→ **Work task**: All that is needed is each line of the entries holding the word "contains", copied as it stands.

--------------------

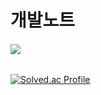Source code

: # 개발노트 

######   <img src="https://img.shields.io/badge/React-61DAFB?style=flat&logo=React&logoColor=white"/>

[![Solved.ac Profile](http://mazassumnida.wtf/api/generate_badge?boj=lwh497)](https://solved.ac/lwh497)<br/>
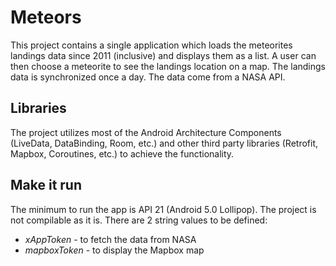 # Meteors
This project contains a single application which loads the meteorites landings data since 2011 (inclusive)
and displays them as a list. A user can then choose a meteorite to see the landings location on a map.
The landings data is synchronized once a day. The data come from a NASA API.

## Libraries
The project utilizes most of the Android Architecture Components (LiveData, DataBinding, Room, etc.)
and other third party libraries (Retrofit, Mapbox, Coroutines, etc.) to achieve the functionality.

## Make it run
The minimum to run the app is API 21 (Android 5.0 Lollipop).
The project is not compilable as it is. There are 2 string values to be defined:
- *xAppToken* - to fetch the data from NASA
- *mapboxToken* - to display the Mapbox map
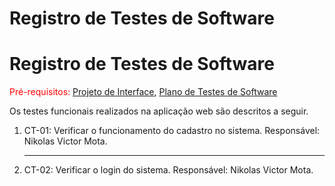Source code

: # Registro de Testes de Software

# Registro de Testes de Software

<span style="color:red">Pré-requisitos: <a href="../documentos/04-Projeto de Interface.md"> Projeto de Interface</a></span>, <a href="../documentos/08-Plano de Testes de Software.md"> Plano de Testes de Software</a>

Os testes funcionais realizados na aplicação web são descritos a seguir.

<ol>
    <li> CT-01: Verificar o funcionamento do cadastro no sistema.
    Responsável: Nikolas Victor Mota.
    </li>
    <hr>
    <li> CT-02: Verificar o login do sistema.
    Responsável: Nikolas Victor Mota.
    </li>
</ol>
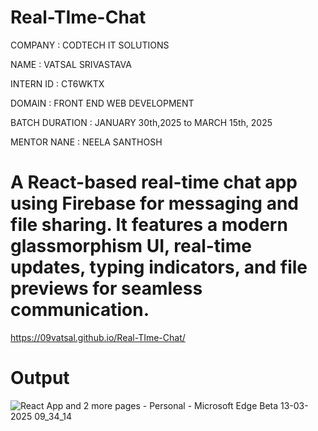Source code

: # Real-TIme-Chat
COMPANY : CODTECH IT SOLUTIONS

NAME : VATSAL SRIVASTAVA

INTERN ID : CT6WKTX

DOMAIN : FRONT END WEB DEVELOPMENT

BATCH DURATION : JANUARY 30th,2025 to MARCH 15th, 2025

MENTOR NANE : NEELA SANTHOSH

# A React-based real-time chat app using Firebase for messaging and file sharing. It features a modern glassmorphism UI, real-time updates, typing indicators, and file previews for seamless communication.

https://09vatsal.github.io/Real-TIme-Chat/

# Output
![React App and 2 more pages - Personal - Microsoft​ Edge Beta 13-03-2025 09_34_14](https://github.com/user-attachments/assets/321cd276-6425-4343-ad76-bbcf75400b7b)

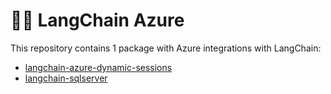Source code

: # 🦜️🔗 LangChain Azure

This repository contains 1 package with Azure integrations with LangChain:

- [langchain-azure-dynamic-sessions](https://pypi.org/project/langchain-azure-dynamic-sessions/)
- [langchain-sqlserver]()
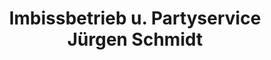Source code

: ---
title: "Imbissbetrieb u. Partyservice Jürgen Schmidt"
url: /flammersfeld/imbissbetrieb-u-partyservice-juergen-schmidt/
shop: Metzgerei
---
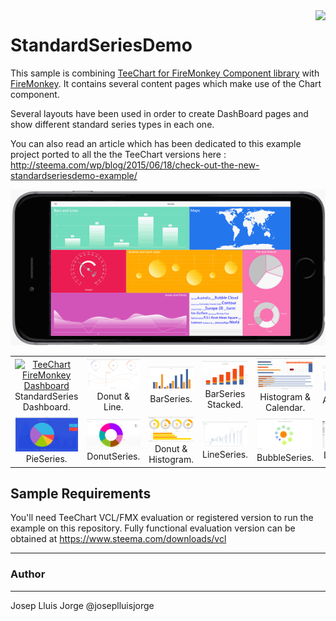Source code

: <a href="https://www.steema.com/product/net_ios">
<img align="right" src="http://www.teechart.net/img/logos/teechart_vcl.png">
</a>

StandardSeriesDemo
==================

This sample is combining [TeeChart for FireMonkey Component library](https://www.steema.com/product/vcl) with [FireMonkey](https://www.embarcadero.com/products/rad-studio/fm-application-platform). 
It contains several content pages which make use of the Chart component. 

Several layouts have been used in order to create DashBoard pages and show different standard series types in each one.

You can also read an article which has been dedicated to this example project ported to all the the TeeChart versions here :
http://steema.com/wp/blog/2015/06/18/check-out-the-new-standardseriesdemo-example/

![](https://github.com/Steema/TeeChart-FireMonkey-samples/blob/master/StandardSeriesDemo/Screenshots/StandardSeriesDemo-FM-Framed.gif?raw=true "TeeChart for FireMonkey")

<table width="720" border="0" cellpadding="5">

<tr>

<td align="center" valign="center">
<a href="img src=/Screenshots/image1.png"> 
<img src="/Screenshots/image1.png" alt="TeeChart FireMonkey Dashboard" style="width:100px;"/>
</a>
<br />
StandardSeries Dashboard.
</td>

<td align="center" valign="center">
<a href="img src=https://github.com/Steema/TeeChart-FireMonkey-samples/blob/master/StandardSeriesDemo/Screenshots/image2.png"> 
<img src="https://github.com/Steema/TeeChart-FireMonkey-samples/blob/master/StandardSeriesDemo/Screenshots/image2.png" alt="TeeChart FireMonkey ashboard" style="width:100px;"/>
</a>
<br />
Donut & Line.
</td>

<td align="center" valign="center">
<a href="https://github.com/Steema/TeeChart-FireMonkey-samples/blob/master/StandardSeriesDemo/Screenshots/image3.png"> 
<img src="https://github.com/Steema/TeeChart-FireMonkey-samples/blob/master/StandardSeriesDemo/Screenshots/image3.png" alt="TeeChart FireMonkey Dashboard" style="width:100px;"/>
</a>
<br />
BarSeries.
</td>

<td align="center" valign="center">
<a href="https://github.com/Steema/TeeChart-FireMonkey-samples/blob/master/StandardSeriesDemo/Screenshots/image4.png"> 
<img src="https://github.com/Steema/TeeChart-FireMonkey-samples/blob/master/StandardSeriesDemo/Screenshots/image4.png" alt="TeeChart FireMonkey Dashboard" style="width:100px;"/>
</a>
<br />
BarSeries Stacked.
</td>

<td align="center" valign="center">
<a href="https://github.com/Steema/TeeChart-FireMonkey-samples/blob/master/StandardSeriesDemo/Screenshots/image5.png"> 
<img src="https://github.com/Steema/TeeChart-FireMonkey-samples/blob/master/StandardSeriesDemo/Screenshots/image5.png" alt="TeeChart FireMonkey Dashboard" style="width:100px;"/></a>
<br />
Histogram & Calendar.
</td>

<td align="center" valign="center">
<a href="https://github.com/Steema/TeeChart-FireMonkey-samples/blob/master/StandardSeriesDemo/Screenshots/image6.png"> 
<img src="https://github.com/Steema/TeeChart-FireMonkey-samples/blob/master/StandardSeriesDemo/Screenshots/image6.png" alt="TeeChart FireMonkey Dashboard" style="width:100px;"/>
</a>
<br />
AreaSeries.
</td>

</tr>

<tr>

<td align="center" valign="center">
<a href="https://github.com/Steema/TeeChart-FireMonkey-samples/blob/master/StandardSeriesDemo/Screenshots/image7.png"> 
<img src="https://github.com/Steema/TeeChart-FireMonkey-samples/blob/master/StandardSeriesDemo/Screenshots/image7.png" alt="TeeChart FireMonkey Dashboard" style="width:100px;"/>
</a>
<br />
PieSeries.
</td>

<td align="center" valign="center">
<a href="https://github.com/Steema/TeeChart-FireMonkey-samples/blob/master/StandardSeriesDemo/Screenshots/image8.png"> 
<img src="https://github.com/Steema/TeeChart-FireMonkey-samples/blob/master/StandardSeriesDemo/Screenshots/image8.png" alt="TeeChart FireMonkey Dashboard" style="width:100px;"/>
</a>
<br />
DonutSeries.
</td>

<td align="center" valign="center">
<a href="https://github.com/Steema/TeeChart-FireMonkey-samples/blob/master/StandardSeriesDemo/Screenshots/image9.png"> 
<img src="https://github.com/Steema/TeeChart-FireMonkey-samples/blob/master/StandardSeriesDemo/Screenshots/image9.png" alt="TeeChart FireMonkey Dashboard" style="width:100px;"/>
</a>
<br />
Donut & Histogram.
</td>

<td align="center" valign="center">
<a href="https://github.com/Steema/TeeChart-FireMonkey-samples/blob/master/StandardSeriesDemo/Screenshots/image10.png"> 
<img src="https://github.com/Steema/TeeChart-FireMonkey-samples/blob/master/StandardSeriesDemo/Screenshots/image10.png" alt="TeeChart FireMonkey Dashboard" style="width:100px;"/>
</a>
<br />
LineSeries.
</td>

<td align="center" valign="center">
<a href="https://github.com/Steema/TeeChart-FireMonkey-samples/blob/master/StandardSeriesDemo/Screenshots/image11.png"> 
<img src="https://github.com/Steema/TeeChart-FireMonkey-samples/blob/master/StandardSeriesDemo/Screenshots/image11.png" alt="TeeChart FireMonkey Dashboard" style="width:100px;"/>
</a>
<br />
BubbleSeries.
</td>

<td align="center" valign="center">
<a href="https://github.com/Steema/TeeChart-FireMonkey-samples/blob/master/StandardSeriesDemo/Screenshots/image12.png"> 
<img src="https://github.com/Steema/TeeChart-FireMonkey-samples/blob/master/StandardSeriesDemo/Screenshots/image12.png" alt="TeeChart FireMonkey Dashboard" style="width:100px;"/>
</a>
<br />
LineSeries.
</td>

</tr>

</table>


## Sample Requirements

You'll need TeeChart VCL/FMX evaluation or registered version to run the example on this repository. Fully functional evaluation version can be obtained at https://www.steema.com/downloads/vcl

---
### Author
------
Josep Lluis Jorge
@joseplluisjorge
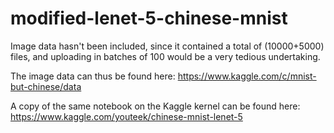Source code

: # modified-lenet-5-chinese-mnist

Image data hasn't been included, since it contained a total of (10000+5000) files, and uploading in batches of 100 would be a very tedious undertaking.

The image data can thus be found here: https://www.kaggle.com/c/mnist-but-chinese/data

A copy of the same notebook on the Kaggle kernel can be found here: https://www.kaggle.com/youteek/chinese-mnist-lenet-5

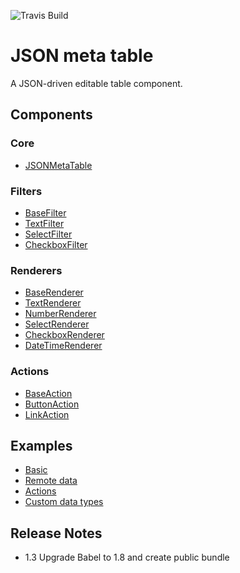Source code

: ![Travis Build](https://img.shields.io/travis/NZME/json-meta-table.svg)

JSON meta table
===============
A JSON-driven editable table component.

Components
----------
### Core
  - [JSONMetaTable](docs/JSONMetaTable.md)
  
### Filters
  - [BaseFilter](docs/filters/BaseFilter.md)
  - [TextFilter](docs/filters/TextFilter.md)
  - [SelectFilter](docs/filters/SelectFilter.md)
  - [CheckboxFilter](docs/filters/CheckboxFilter.md)

### Renderers
  - [BaseRenderer](docs/renderers/BaseRenderer.md)
  - [TextRenderer](docs/renderers/TextRenderer.md)
  - [NumberRenderer](docs/renderers/NumberRenderer.md)
  - [SelectRenderer](docs/renderers/SelectRenderer.md)
  - [CheckboxRenderer](docs/renderers/CheckboxRenderer.md)
  - [DateTimeRenderer](docs/renderers/DateTimeRenderer.md)

### Actions
  - [BaseAction](docs/actions/BaseAction.md)
  - [ButtonAction](docs/actions/ButtonAction.md)
  - [LinkAction](docs/actions/LinkAction.md)


Examples
--------
  - [Basic](docs/examples/basic.md)
  - [Remote data](docs/examples/remote-data.md)
  - [Actions](docs/examples/actions.md)
  - [Custom data types](docs/examples/custom-data-types.md)
  
  
Release Notes
--------
  - 1.3 Upgrade Babel to 1.8 and create public bundle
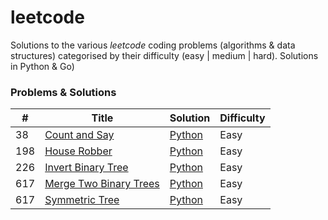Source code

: # leetcode
Solutions to the various *leetcode* coding problems (algorithms &amp; data structures) categorised by their difficulty (easy | medium | hard). Solutions in Python &amp; Go)

### Problems & Solutions
| # | Title | Solution | Difficulty |
|---| ----- | -------- | ---------- |
|38|[Count and Say](https://leetcode.com/problems/count-and-say/) | [Python](./python/easy/count_and_say.py)|Easy|
|198|[House Robber](https://leetcode.com/problems/house-robber/) | [Python](./python/easy/house_robber.py)|Easy|
|226|[Invert Binary Tree](https://leetcode.com/problems/invert-binary-tree/) | [Python](./python/easy/invert_btree.py)|Easy|
|617|[Merge Two Binary Trees](https://leetcode.com/problems/merge-two-binary-trees/) | [Python](./python/easy/merge_btrees.py)|Easy|
|617|[Symmetric Tree](https://leetcode.com/problems/symmetric-tree/) | [Python](./python/easy/symmetric_btree.py)|Easy|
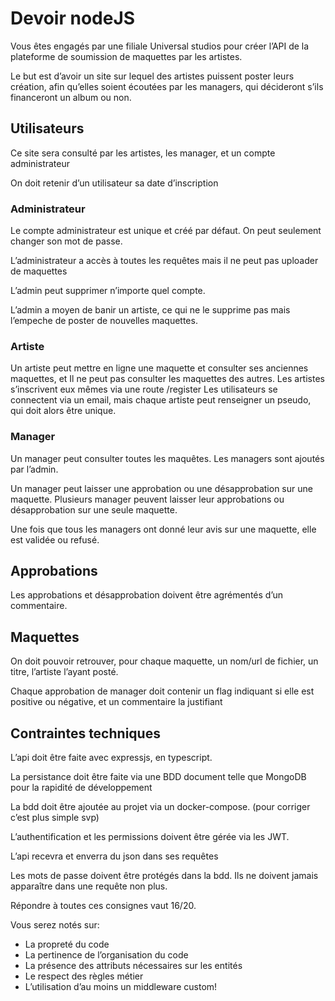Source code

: 
# Devoir nodeJS

Vous êtes engagés par une filiale Universal studios pour créer l’API de la plateforme de soumission de maquettes par les artistes.

Le but est d’avoir un site sur lequel des artistes puissent poster leurs création, afin qu’elles soient écoutées par les managers, qui décideront s’ils financeront un album ou non.

## Utilisateurs

Ce site sera consulté par les artistes, les manager, et un compte administrateur

On doit retenir d’un utilisateur sa date d’inscription

### Administrateur

Le compte administrateur est unique et créé par défaut. On peut seulement changer son mot de passe.

L’administrateur a accès à toutes les requêtes mais il ne peut pas uploader de maquettes

L’admin peut supprimer n’importe quel compte.

L’admin a moyen de banir un artiste, ce qui ne le supprime pas mais l’empeche de poster de nouvelles maquettes.

### Artiste

Un artiste peut mettre en ligne une maquette et consulter ses anciennes maquettes, et
Il ne peut pas consulter les maquettes des autres.
Les artistes s’inscrivent eux mêmes via une route /register
Les utilisateurs se connectent via un email, mais chaque artiste peut renseigner un pseudo, qui doit alors être unique.

### Manager

Un manager peut consulter toutes les maquêtes.
Les managers sont ajoutés par l’admin.

Un manager peut laisser une approbation ou une désapprobation sur une maquette. Plusieurs manager peuvent laisser leur approbations ou désapprobation sur une seule maquette.

Une fois que tous les managers ont donné leur avis sur une maquette, elle est validée ou refusé.

## Approbations

Les approbations et désapprobation doivent être agrémentés d’un commentaire.

## Maquettes

On doit pouvoir retrouver, pour chaque maquette, un nom/url de fichier, un titre, l’artiste l’ayant posté.

Chaque approbation de manager doit contenir un flag indiquant si elle est positive ou négative, et un commentaire la justifiant

## Contraintes techniques

L’api doit être faite avec expressjs, en typescript.

La persistance doit être faite via une BDD document telle que MongoDB pour la rapidité de développement

La bdd doit être ajoutée au projet via un docker-compose. (pour corriger c’est plus simple svp)

L’authentification et les permissions doivent être gérée via les JWT.

L’api recevra et enverra du json dans ses requêtes

Les mots de passe doivent être protégés dans la bdd. Ils ne doivent jamais apparaître dans une requête non plus.

Répondre à toutes ces consignes vaut 16/20.

Vous serez notés sur:

- La propreté du code
- La pertinence de l’organisation du code
- La présence des attributs nécessaires sur les entités
- Le respect des règles métier
- L’utilisation d’au moins un middleware custom!
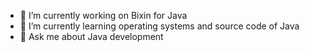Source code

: <!-- | ![Anurag's GitHub stats](https://github-readme-stats-git-masterrstaa-rickstaa.vercel.app/api?username=LiBaoxuan-Neil&show_icons=true) | [![Top Langs](https://github-readme-stats-git-masterrstaa-rickstaa.vercel.app/api/top-langs/?username=LiBaoxuan-Neil&hide=javascript,html,css)](https://github.com/anuraghazra/github-readme-stats) |
| ------------------------------------------------------------ | ------------------------------------------------------------ | -->

 

<!--
**LiBaoxuan-Neil/LiBaoxuan-Neil** is a ✨ _special_ ✨ repository because its `README.md` (this file) appears on your GitHub profile.

Here are some ideas to get you started:

- 🔭 I’m currently working on ...
- 🌱 I’m currently learning ...
- 👯 I’m looking to collaborate on ...
- 🤔 I’m looking for help with ...
- 💬 Ask me about ...
- 📫 How to reach me: ...
- 😄 Pronouns: ...
- ⚡ Fun fact: ...
-->
- 🔭 I’m currently working on Bixin for Java
- 🌱 I’m currently learning operating systems and source code of Java
- 💬 Ask me about Java development
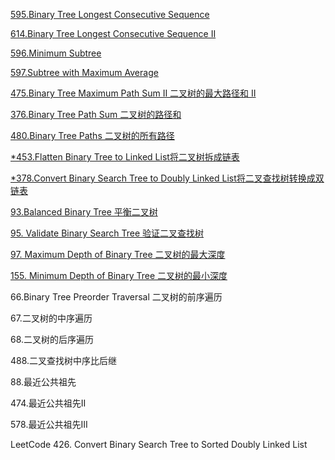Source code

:[595.Binary Tree Longest Consecutive Sequence](https://github.com/xliu117/Leetcode/tree/master/step-by-step%20training/3.%20Binary%20Tree%20%26%20Divide%20Conquer/LeetCode298.%20Binary%20Tree%20Longest%20Consecutive%20Sequence)

[614.Binary Tree Longest Consecutive Sequence II](https://github.com/xliu117/Leetcode/tree/master/step-by-step%20training/3.%20Binary%20Tree%20%26%20Divide%20Conquer/LeetCode549.%20Binary%20Tree%20Longest%20Consecutive%20Sequence%20II)


[596.Minimum Subtree](https://github.com/xliu117/Leetcode/tree/master/step-by-step%20training/3.%20Binary%20Tree%20%26%20Divide%20Conquer/LintCode%20596%20Minimum%20Subtree)

[597.Subtree with Maximum Average](https://github.com/xliu117/Leetcode/tree/master/step-by-step%20training/3.%20Binary%20Tree%20%26%20Divide%20Conquer/LintCode%20597%20Subtree%20with%20Maximum%20Average)

[475.Binary Tree Maximum Path Sum II 二叉树的最大路径和 II](https://github.com/xliu117/Leetcode/tree/master/step-by-step%20training/3.%20Binary%20Tree%20%26%20Divide%20Conquer/LintCode%20475.%20Binary%20Tree%20Maximum%20Path%20Sum%20II)

[376.Binary Tree Path Sum 二叉树的路径和](https://github.com/xliu117/Leetcode/tree/master/step-by-step%20training/3.%20Binary%20Tree%20&%20Divide%20Conquer/LintCode%20376.%20Binary%20Tree%20Path%20Sum)

[480.Binary Tree Paths 二叉树的所有路径](https://github.com/xliu117/Leetcode/tree/master/step-by-step%20training/3.%20Binary%20Tree%20%26%20Divide%20Conquer/LintCode%20480.%20Binary%20Tree%20Paths)


[*453.Flatten Binary Tree to Linked List将二叉树拆成链表](https://github.com/xliu117/Leetcode/tree/master/step-by-step%20training/3.%20Binary%20Tree%20%26%20Divide%20Conquer/LintCode%20453.%20Flatten%20Binary%20Tree%20to%20Linked%20List)

[*378.Convert Binary Search Tree to Doubly Linked List将二叉查找树转换成双链表](https://github.com/xliu117/Leetcode/tree/master/step-by-step%20training/3.%20Binary%20Tree%20%26%20Divide%20Conquer/LintCode%20378%20Convert%20Binary%20Search%20Tree%20to%20Doubly%20Linked%20List)

[93.Balanced Binary Tree 平衡二叉树](https://github.com/xliu117/Leetcode/tree/master/step-by-step%20training/3.%20Binary%20Tree%20%26%20Divide%20Conquer/LeetCode%20110.%20Balanced%20Binary%20Tree)

[95. Validate Binary Search Tree 验证二叉查找树](https://github.com/xliu117/Leetcode/tree/master/step-by-step%20training/3.%20Binary%20Tree%20%26%20Divide%20Conquer/LeetColde%2098.%20Validate%20Binary%20Search%20Tree)

[97. Maximum Depth of Binary Tree 二叉树的最大深度](https://github.com/xliu117/Leetcode/tree/master/step-by-step%20training/3.%20Binary%20Tree%20%26%20Divide%20Conquer/LeetCode%20104.Maximum%20Depth%20of%20Binary%20Tree)

[155. Minimum Depth of Binary Tree 二叉树的最小深度](https://github.com/xliu117/Leetcode/tree/master/step-by-step%20training/3.%20Binary%20Tree%20%26%20Divide%20Conquer/LeetCode%20111.%20Minimum%20Depth%20of%20Binary%20Tree)

66.Binary Tree Preorder Traversal 二叉树的前序遍历

67.二叉树的中序遍历

68.二叉树的后序遍历

488.二叉查找树中序比后继

88.最近公共祖先

474.最近公共祖先II

578.最近公共祖先III

LeetCode 426. Convert Binary Search Tree to Sorted Doubly Linked List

--------------------

→ **Task output**:
This project contains a single application which loads the meteorites landings data since 2011 (inclusive)
This repository contains 1 package with Azure integrations with LangChain:
It contains several content pages which make use of the Chart component. 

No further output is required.